You can use simple presets like @daily or @hourly, or define a custom cron expression for more granular control.

Example:

yaml
schedule: "@daily"

# Or run every hour:

schedule: "0 0 * * *"
  • Type: String
ValueDescription
@dailyRuns once per day (midnight by default)
@hourlyRuns every hour
* * * * *Custom cron expression (minute precision)

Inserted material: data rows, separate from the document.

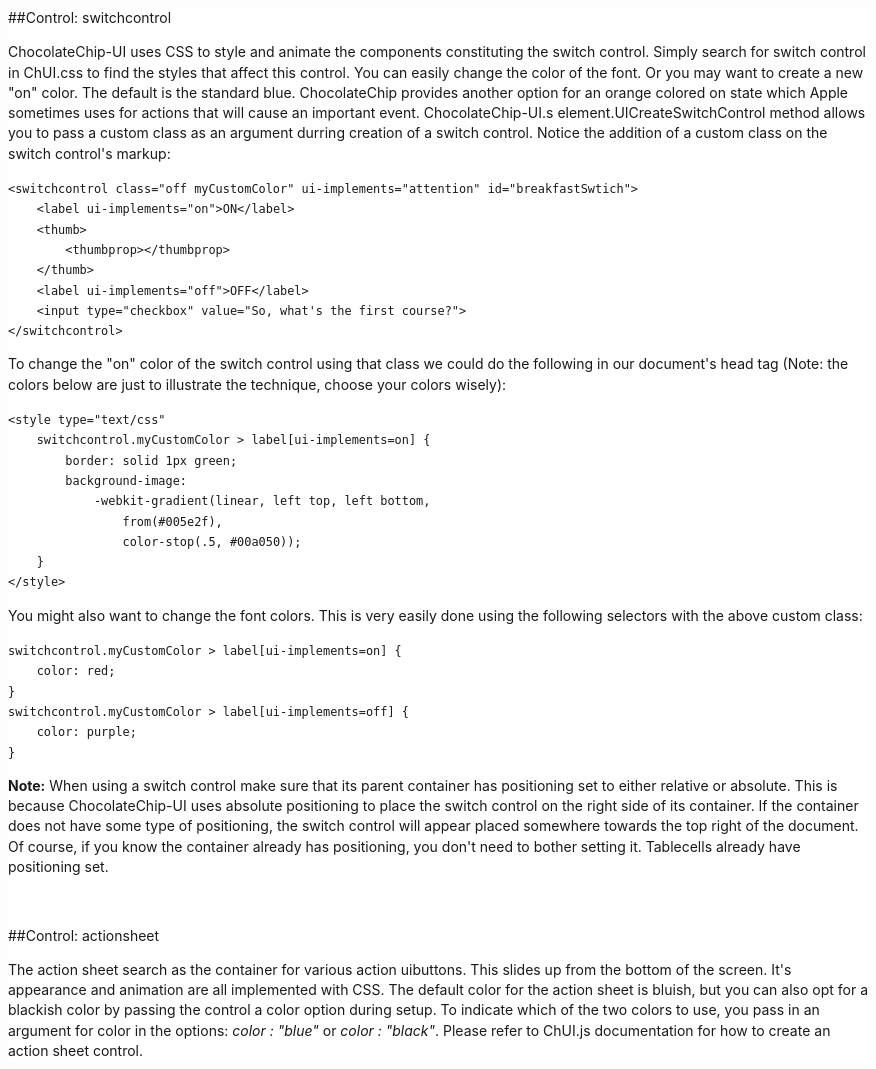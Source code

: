 ##Control: switchcontrol

ChocolateChip-UI uses CSS to style and animate the components constituting the switch control. Simply search for switch control in ChUI.css to find the styles that affect this control. You can easily change the color of the font. Or you may want to create a new "on" color. The default is the standard blue. ChocolateChip provides another option for an orange colored on state which Apple sometimes uses for actions that will cause an important event. ChocolateChip-UI.s element.UICreateSwitchControl method allows you to pass a custom class as an argument durring creation of a switch control. Notice the addition of a custom class on the switch control's markup:

    <switchcontrol class="off myCustomColor" ui-implements="attention" id="breakfastSwtich">
        <label ui-implements="on">ON</label>
        <thumb>
            <thumbprop></thumbprop>
        </thumb>
        <label ui-implements="off">OFF</label>
        <input type="checkbox" value="So, what's the first course?">
    </switchcontrol>
    
To change the "on" color of the switch control using that class we could do the following in our document's head tag (Note: the colors below are just to illustrate the technique, choose your colors wisely):

    <style type="text/css"
        switchcontrol.myCustomColor > label[ui-implements=on] {
            border: solid 1px green;
            background-image: 
                -webkit-gradient(linear, left top, left bottom, 
                    from(#005e2f), 
                    color-stop(.5, #00a050));
        }    
    </style>

You might also want to change the font colors. This is very easily done using the following selectors with the above custom class:

    switchcontrol.myCustomColor > label[ui-implements=on] {
        color: red;
    }
    switchcontrol.myCustomColor > label[ui-implements=off] {
        color: purple;
    }

**Note:** When using a switch control make sure that its parent container has positioning set to either relative or absolute. This is because ChocolateChip-UI uses absolute positioning to place the switch control on the right side of its container. If the container does not have some type of positioning, the switch control will appear placed somewhere towards the top right of the document. Of course, if you know the container already has positioning, you don't need to bother setting it. Tablecells already have positioning set.

&nbsp;
    
##Control: actionsheet

The action sheet search as the container for various action uibuttons. This slides up from the bottom of the screen. It's appearance and animation are all implemented with CSS. The default color for the action sheet is bluish, but you can also opt for a blackish color by passing the control a color option during setup. To indicate which of the two colors to use, you pass in an argument for color in the options: *color : "blue"* or *color : "black"*. Please refer to ChUI.js documentation for how to create an action sheet control.
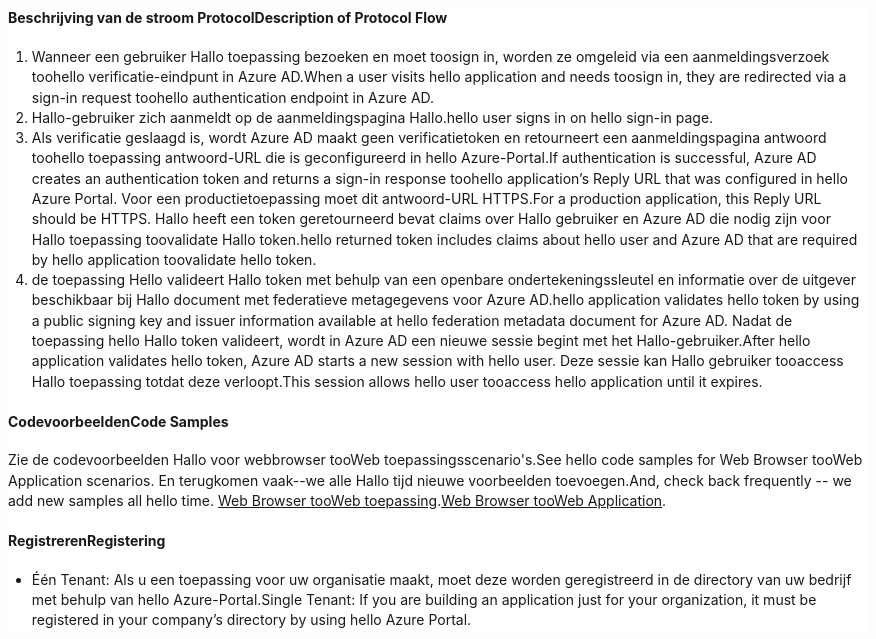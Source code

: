 #### <a name="description-of-protocol-flow"></a><span data-ttu-id="7b12b-251">Beschrijving van de stroom Protocol</span><span class="sxs-lookup"><span data-stu-id="7b12b-251">Description of Protocol Flow</span></span>
1. <span data-ttu-id="7b12b-252">Wanneer een gebruiker Hallo toepassing bezoeken en moet toosign in, worden ze omgeleid via een aanmeldingsverzoek toohello verificatie-eindpunt in Azure AD.</span><span class="sxs-lookup"><span data-stu-id="7b12b-252">When a user visits hello application and needs toosign in, they are redirected via a sign-in request toohello authentication endpoint in Azure AD.</span></span>
2. <span data-ttu-id="7b12b-253">Hallo-gebruiker zich aanmeldt op de aanmeldingspagina Hallo.</span><span class="sxs-lookup"><span data-stu-id="7b12b-253">hello user signs in on hello sign-in page.</span></span>
3. <span data-ttu-id="7b12b-254">Als verificatie geslaagd is, wordt Azure AD maakt geen verificatietoken en retourneert een aanmeldingspagina antwoord toohello toepassing antwoord-URL die is geconfigureerd in hello Azure-Portal.</span><span class="sxs-lookup"><span data-stu-id="7b12b-254">If authentication is successful, Azure AD creates an authentication token and returns a sign-in response toohello application’s Reply URL that was configured in hello Azure Portal.</span></span> <span data-ttu-id="7b12b-255">Voor een productietoepassing moet dit antwoord-URL HTTPS.</span><span class="sxs-lookup"><span data-stu-id="7b12b-255">For a production application, this Reply URL should be HTTPS.</span></span> <span data-ttu-id="7b12b-256">Hallo heeft een token geretourneerd bevat claims over Hallo gebruiker en Azure AD die nodig zijn voor Hallo toepassing toovalidate Hallo token.</span><span class="sxs-lookup"><span data-stu-id="7b12b-256">hello returned token includes claims about hello user and Azure AD that are required by hello application toovalidate hello token.</span></span>
4. <span data-ttu-id="7b12b-257">de toepassing Hello valideert Hallo token met behulp van een openbare ondertekeningssleutel en informatie over de uitgever beschikbaar bij Hallo document met federatieve metagegevens voor Azure AD.</span><span class="sxs-lookup"><span data-stu-id="7b12b-257">hello application validates hello token by using a public signing key and issuer information available at hello federation metadata document for Azure AD.</span></span> <span data-ttu-id="7b12b-258">Nadat de toepassing hello Hallo token valideert, wordt in Azure AD een nieuwe sessie begint met het Hallo-gebruiker.</span><span class="sxs-lookup"><span data-stu-id="7b12b-258">After hello application validates hello token, Azure AD starts a new session with hello user.</span></span> <span data-ttu-id="7b12b-259">Deze sessie kan Hallo gebruiker tooaccess Hallo toepassing totdat deze verloopt.</span><span class="sxs-lookup"><span data-stu-id="7b12b-259">This session allows hello user tooaccess hello application until it expires.</span></span>

#### <a name="code-samples"></a><span data-ttu-id="7b12b-260">Codevoorbeelden</span><span class="sxs-lookup"><span data-stu-id="7b12b-260">Code Samples</span></span>
<span data-ttu-id="7b12b-261">Zie de codevoorbeelden Hallo voor webbrowser tooWeb toepassingsscenario's.</span><span class="sxs-lookup"><span data-stu-id="7b12b-261">See hello code samples for Web Browser tooWeb Application scenarios.</span></span> <span data-ttu-id="7b12b-262">En terugkomen vaak--we alle Hallo tijd nieuwe voorbeelden toevoegen.</span><span class="sxs-lookup"><span data-stu-id="7b12b-262">And, check back frequently -- we add new samples all hello time.</span></span> <span data-ttu-id="7b12b-263">[Web Browser tooWeb toepassing](active-directory-code-samples.md#web-browser-to-web-application).</span><span class="sxs-lookup"><span data-stu-id="7b12b-263">[Web Browser tooWeb Application](active-directory-code-samples.md#web-browser-to-web-application).</span></span>

#### <a name="registering"></a><span data-ttu-id="7b12b-264">Registreren</span><span class="sxs-lookup"><span data-stu-id="7b12b-264">Registering</span></span>
* <span data-ttu-id="7b12b-265">Één Tenant: Als u een toepassing voor uw organisatie maakt, moet deze worden geregistreerd in de directory van uw bedrijf met behulp van hello Azure-Portal.</span><span class="sxs-lookup"><span data-stu-id="7b12b-265">Single Tenant: If you are building an application just for your organization, it must be registered in your company’s directory by using hello Azure Portal.</span></span>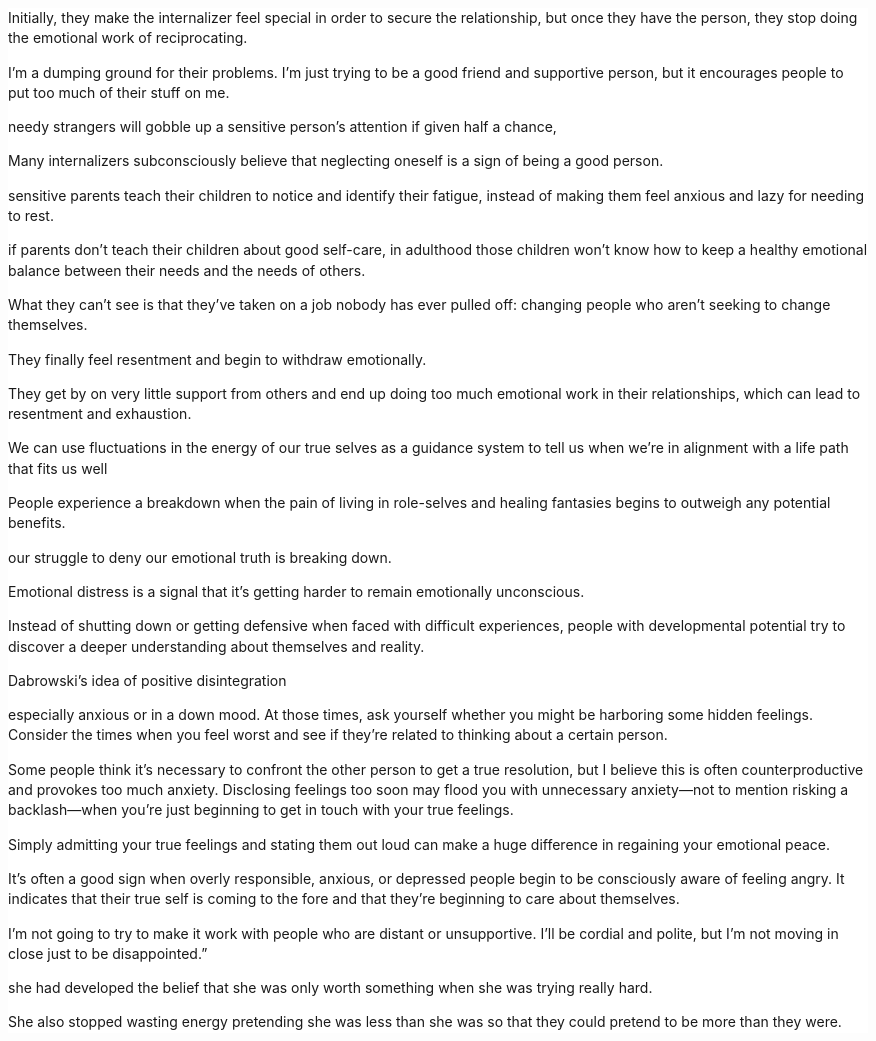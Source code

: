 Initially, they make the internalizer feel special in order to secure the relationship, but once they have the person, they stop doing the emotional work of reciprocating.

I’m a dumping ground for their problems. I’m just trying to be a good friend and supportive person, but it encourages people to put too much of their stuff on me.

needy strangers will gobble up a sensitive person’s attention if given half a chance,

Many internalizers subconsciously believe that neglecting oneself is a sign of being a good person.

sensitive parents teach their children to notice and identify their fatigue, instead of making them feel anxious and lazy for needing to rest.

if parents don’t teach their children about good self-care, in adulthood those children won’t know how to keep a healthy emotional balance between their needs and the needs of others.

What they can’t see is that they’ve taken on a job nobody has ever pulled off: changing people who aren’t seeking to change themselves.

They finally feel resentment and begin to withdraw emotionally.

They get by on very little support from others and end up doing too much emotional work in their relationships, which can lead to resentment and exhaustion.

We can use fluctuations in the energy of our true selves as a guidance system to tell us when we’re in alignment with a life path that fits us well

People experience a breakdown when the pain of living in role-selves and healing fantasies begins to outweigh any potential benefits.

our struggle to deny our emotional truth is breaking down.

Emotional distress is a signal that it’s getting harder to remain emotionally unconscious.

Instead of shutting down or getting defensive when faced with difficult experiences, people with developmental potential try to discover a deeper understanding about themselves and reality.

Dabrowski’s idea of positive disintegration

especially anxious or in a down mood. At those times, ask yourself whether you might be harboring some hidden feelings. Consider the times when you feel worst and see if they’re related to thinking about a certain person.

Some people think it’s necessary to confront the other person to get a true resolution, but I believe this is often counterproductive and provokes too much anxiety. Disclosing feelings too soon may flood you with unnecessary anxiety—not to mention risking a backlash—when you’re just beginning to get in touch with your true feelings.

Simply admitting your true feelings and stating them out loud can make a huge difference in regaining your emotional peace.

It’s often a good sign when overly responsible, anxious, or depressed people begin to be consciously aware of feeling angry. It indicates that their true self is coming to the fore and that they’re beginning to care about themselves.

I’m not going to try to make it work with people who are distant or unsupportive. I’ll be cordial and polite, but I’m not moving in close just to be disappointed.”

she had developed the belief that she was only worth something when she was trying really hard.

She also stopped wasting energy pretending she was less than she was so that they could pretend to be more than they were.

In local or ad-hoc runs, this field is optional — you can trigger pipelines manually with bruin run.

Start date

Set the earliest date from which runs should be considered. Useful for controlled backfills and catchup runs.

Example:

yaml
start_date: "2024-01-01"
  • Type: String (ISO 8601 date, e.g., YYYY-MM-DD)

Default connections

Define per‑platform default connection names that assets inherit automatically. Use this to avoid repeating connection settings; override at the asset level when an asset needs a different connection.

Example:

yaml
default_connections:
  snowflake: "sf-default"
  postgres: "pg-default"
  slack: "alerts-slack"
  • Type: Object (map[string]string)
  • Default: {}
  • Notes: Keys correspond to supported platforms. Keep it short here and see docs/platforms/ for details on platform-specific connections.

Tags

Attach labels to organize your pipeline and to target subsets of work. Useful for filtering in UIs/CLI (e.g., selecting by tag) and for reporting.

Example:

yaml
tags: [ "daily", "analytics" ]
  • Type: String[]
  • Default: []

Domains

Group your pipeline by business domain (e.g., marketing, finance) to improve discoverability and governance. Helps organize views and ownership in larger repos.

Example:

yaml
domains: [ "marketing" ]
  • Type: String[]
  • Default: []

Meta

Add custom key/value annotations for ownership, cost attribution, or anything your team tracks. Great for search, dashboards, and lightweight governance.

Example:

yaml
meta:
  owner: data-platform
  cost_center: 1234
  • Type: Object (map[string]string)
  • Default: {}

Notifications

Send alerts when runs succeed or fail so your team stays informed. Choose one or more channels and specify where to deliver the message (e.g., Slack channel or a webhook connection).

Example:

yaml
notifications:
  slack:
    - channel: "#data-alerts"
      success: true   # omitting means true
      failure: true
  ms_teams:
    - connection: "teams-default"
      failure: false  # send only on success
  • Type: Object

This is a cloud related feature. See Notifications page for more details.

Catchup

Backfill any missed intervals between start_date and now. Turn this on when you need to automatically recover historical runs after downtime or late onboarding.

Example:

yaml
catchup: true
  • Type: Boolean
  • Default: false

Metadata push

Export pipeline and asset metadata to external systems (e.g., a data catalog). Enable when you want lineage, discovery, or governance powered by your warehouse or catalog tooling.

Example:

yaml
metadata_push:
  bigquery: true
  • Type: Object

Fields:

FieldTypeDefaultDescription
bigqueryBooleanfalseExport metadata to BigQuery

Retries

Control resilience to transient failures by retrying tasks/runs a limited number of times. Increase for flaky networks/services; keep low to surface real issues.

Example:

yaml
retries: 2
  • Type: Integer
  • Default: 0

Concurrency

Limit how many runs you can take at the same time for this pipeline in Bruin Cloud. Defaults to 1 for safety.

Example:

yaml
concurrency: 4
  • Type: Integer
  • Default: 1

WARNING

Setting concurrency too high can overload downstream systems. Tune based on your warehouse/engine capacity.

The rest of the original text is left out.